Requirement.
What follows is data; output all of it exactly as given.

Data records.
___
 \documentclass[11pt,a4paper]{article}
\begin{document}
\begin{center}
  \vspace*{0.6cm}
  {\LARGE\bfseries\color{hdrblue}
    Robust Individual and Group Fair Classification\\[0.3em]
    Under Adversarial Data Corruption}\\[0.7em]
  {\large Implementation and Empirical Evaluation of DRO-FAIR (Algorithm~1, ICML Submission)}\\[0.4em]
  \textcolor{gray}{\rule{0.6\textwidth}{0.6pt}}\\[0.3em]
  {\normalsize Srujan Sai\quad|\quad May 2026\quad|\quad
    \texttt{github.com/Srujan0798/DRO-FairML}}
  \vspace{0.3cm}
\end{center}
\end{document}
___
Answer section.
 \documentclass[11pt,a4paper]{article}
\begin{document}
\begin{center}
  \vspace*{0.6cm}
  {\LARGE\bfseries\color{hdrblue}
    Robust Individual and Group Fair Classification\\[0.3em]
    Under Adversarial Data Corruption}\\[0.7em]
  {\large Implementation and Empirical Evaluation of DRO-FAIR (Algorithm~1, ICML Submission)}\\[0.4em]
  \textcolor{gray}{\rule{0.6\textwidth}{0.6pt}}\\[0.3em]
  {\normalsize Srujan Sai\quad|\quad May 2026\quad|\quad
    \texttt{github.com/Srujan0798/DRO-FairML}}
  \vspace{0.3cm}
\end{center}
\end{document}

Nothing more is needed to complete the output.